### What you should do
Report every line of the records below that contains the word "layer".

::: Input records :::

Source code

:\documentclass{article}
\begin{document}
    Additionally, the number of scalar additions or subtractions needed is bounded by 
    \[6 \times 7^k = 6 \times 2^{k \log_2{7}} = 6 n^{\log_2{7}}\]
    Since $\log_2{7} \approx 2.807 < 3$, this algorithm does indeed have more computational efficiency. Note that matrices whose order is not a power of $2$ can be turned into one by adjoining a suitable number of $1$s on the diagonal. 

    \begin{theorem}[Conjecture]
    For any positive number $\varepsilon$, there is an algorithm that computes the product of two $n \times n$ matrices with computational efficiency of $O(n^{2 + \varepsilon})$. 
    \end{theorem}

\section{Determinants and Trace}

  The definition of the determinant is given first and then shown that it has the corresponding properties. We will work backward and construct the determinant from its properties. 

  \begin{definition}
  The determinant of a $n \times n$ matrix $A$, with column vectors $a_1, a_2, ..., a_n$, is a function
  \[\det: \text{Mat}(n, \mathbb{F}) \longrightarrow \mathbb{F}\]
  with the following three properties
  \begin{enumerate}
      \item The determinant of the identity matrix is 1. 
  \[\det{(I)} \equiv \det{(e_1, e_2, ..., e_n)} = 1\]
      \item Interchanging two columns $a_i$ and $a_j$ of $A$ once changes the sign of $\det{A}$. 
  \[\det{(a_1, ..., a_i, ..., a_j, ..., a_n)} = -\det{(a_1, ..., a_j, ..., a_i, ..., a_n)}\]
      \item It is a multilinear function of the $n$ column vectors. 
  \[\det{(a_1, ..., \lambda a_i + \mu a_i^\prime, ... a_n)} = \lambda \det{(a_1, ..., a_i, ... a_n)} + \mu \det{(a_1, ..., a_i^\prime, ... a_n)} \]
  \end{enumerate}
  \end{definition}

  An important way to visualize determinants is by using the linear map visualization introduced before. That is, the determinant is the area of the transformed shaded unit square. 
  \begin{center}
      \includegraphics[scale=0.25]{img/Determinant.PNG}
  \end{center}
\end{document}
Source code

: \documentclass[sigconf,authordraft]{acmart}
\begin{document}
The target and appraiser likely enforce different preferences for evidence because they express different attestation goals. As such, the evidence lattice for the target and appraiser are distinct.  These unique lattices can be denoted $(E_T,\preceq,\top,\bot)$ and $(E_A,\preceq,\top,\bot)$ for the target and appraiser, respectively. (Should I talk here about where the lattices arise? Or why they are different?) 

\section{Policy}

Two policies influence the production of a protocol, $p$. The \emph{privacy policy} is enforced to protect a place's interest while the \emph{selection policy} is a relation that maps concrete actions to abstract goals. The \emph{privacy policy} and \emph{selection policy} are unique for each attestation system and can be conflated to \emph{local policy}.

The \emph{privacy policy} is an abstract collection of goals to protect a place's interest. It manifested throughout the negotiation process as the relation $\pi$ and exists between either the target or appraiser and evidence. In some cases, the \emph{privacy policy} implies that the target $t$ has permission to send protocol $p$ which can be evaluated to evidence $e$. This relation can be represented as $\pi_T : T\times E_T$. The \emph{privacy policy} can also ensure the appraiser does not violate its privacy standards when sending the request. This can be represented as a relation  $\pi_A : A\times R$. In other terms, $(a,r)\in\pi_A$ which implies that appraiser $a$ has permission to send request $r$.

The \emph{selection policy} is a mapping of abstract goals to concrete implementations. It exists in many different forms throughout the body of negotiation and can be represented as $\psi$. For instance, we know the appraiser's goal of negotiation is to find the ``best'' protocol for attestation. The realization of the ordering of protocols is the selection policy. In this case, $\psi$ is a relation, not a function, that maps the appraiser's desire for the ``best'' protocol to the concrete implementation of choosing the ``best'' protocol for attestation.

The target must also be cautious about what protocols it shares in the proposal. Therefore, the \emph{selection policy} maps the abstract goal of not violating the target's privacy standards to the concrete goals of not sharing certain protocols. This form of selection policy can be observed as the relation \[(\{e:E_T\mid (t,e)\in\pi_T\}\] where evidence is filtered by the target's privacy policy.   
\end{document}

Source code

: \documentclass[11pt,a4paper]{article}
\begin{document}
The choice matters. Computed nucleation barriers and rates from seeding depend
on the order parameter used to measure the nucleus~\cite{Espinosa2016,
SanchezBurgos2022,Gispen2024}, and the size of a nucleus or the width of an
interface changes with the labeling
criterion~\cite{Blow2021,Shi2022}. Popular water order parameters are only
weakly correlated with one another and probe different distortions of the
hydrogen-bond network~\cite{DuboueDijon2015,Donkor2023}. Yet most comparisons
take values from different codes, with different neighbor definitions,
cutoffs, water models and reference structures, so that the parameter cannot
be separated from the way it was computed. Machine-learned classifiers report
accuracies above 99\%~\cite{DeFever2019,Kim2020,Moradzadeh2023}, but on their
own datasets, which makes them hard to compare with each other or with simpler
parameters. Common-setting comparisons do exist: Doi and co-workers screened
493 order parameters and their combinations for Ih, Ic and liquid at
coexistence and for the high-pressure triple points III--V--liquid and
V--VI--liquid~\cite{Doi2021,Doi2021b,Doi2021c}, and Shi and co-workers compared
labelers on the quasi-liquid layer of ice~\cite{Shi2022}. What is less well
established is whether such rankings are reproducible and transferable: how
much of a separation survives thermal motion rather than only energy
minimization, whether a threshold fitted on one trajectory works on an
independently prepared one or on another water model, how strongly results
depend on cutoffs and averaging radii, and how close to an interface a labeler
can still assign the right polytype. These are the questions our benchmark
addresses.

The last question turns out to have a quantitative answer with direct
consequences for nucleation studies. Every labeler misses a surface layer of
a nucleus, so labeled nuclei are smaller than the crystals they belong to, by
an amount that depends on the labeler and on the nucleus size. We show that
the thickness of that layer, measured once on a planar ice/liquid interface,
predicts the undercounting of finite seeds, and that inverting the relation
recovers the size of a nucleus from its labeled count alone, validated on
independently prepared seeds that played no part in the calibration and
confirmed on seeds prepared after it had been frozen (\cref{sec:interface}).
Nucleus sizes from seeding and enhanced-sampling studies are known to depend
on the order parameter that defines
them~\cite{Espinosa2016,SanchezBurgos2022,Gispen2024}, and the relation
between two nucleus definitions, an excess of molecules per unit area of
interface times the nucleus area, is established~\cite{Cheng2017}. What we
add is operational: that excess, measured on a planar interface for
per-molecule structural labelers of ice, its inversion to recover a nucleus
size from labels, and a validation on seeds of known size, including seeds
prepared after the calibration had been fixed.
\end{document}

:::

### Solution to this exercise
labelers on the quasi-liquid layer of ice~\cite{Shi2022}. What is less well
consequences for nucleation studies. Every labeler misses a surface layer of
the thickness of that layer, measured once on a planar ice/liquid interface,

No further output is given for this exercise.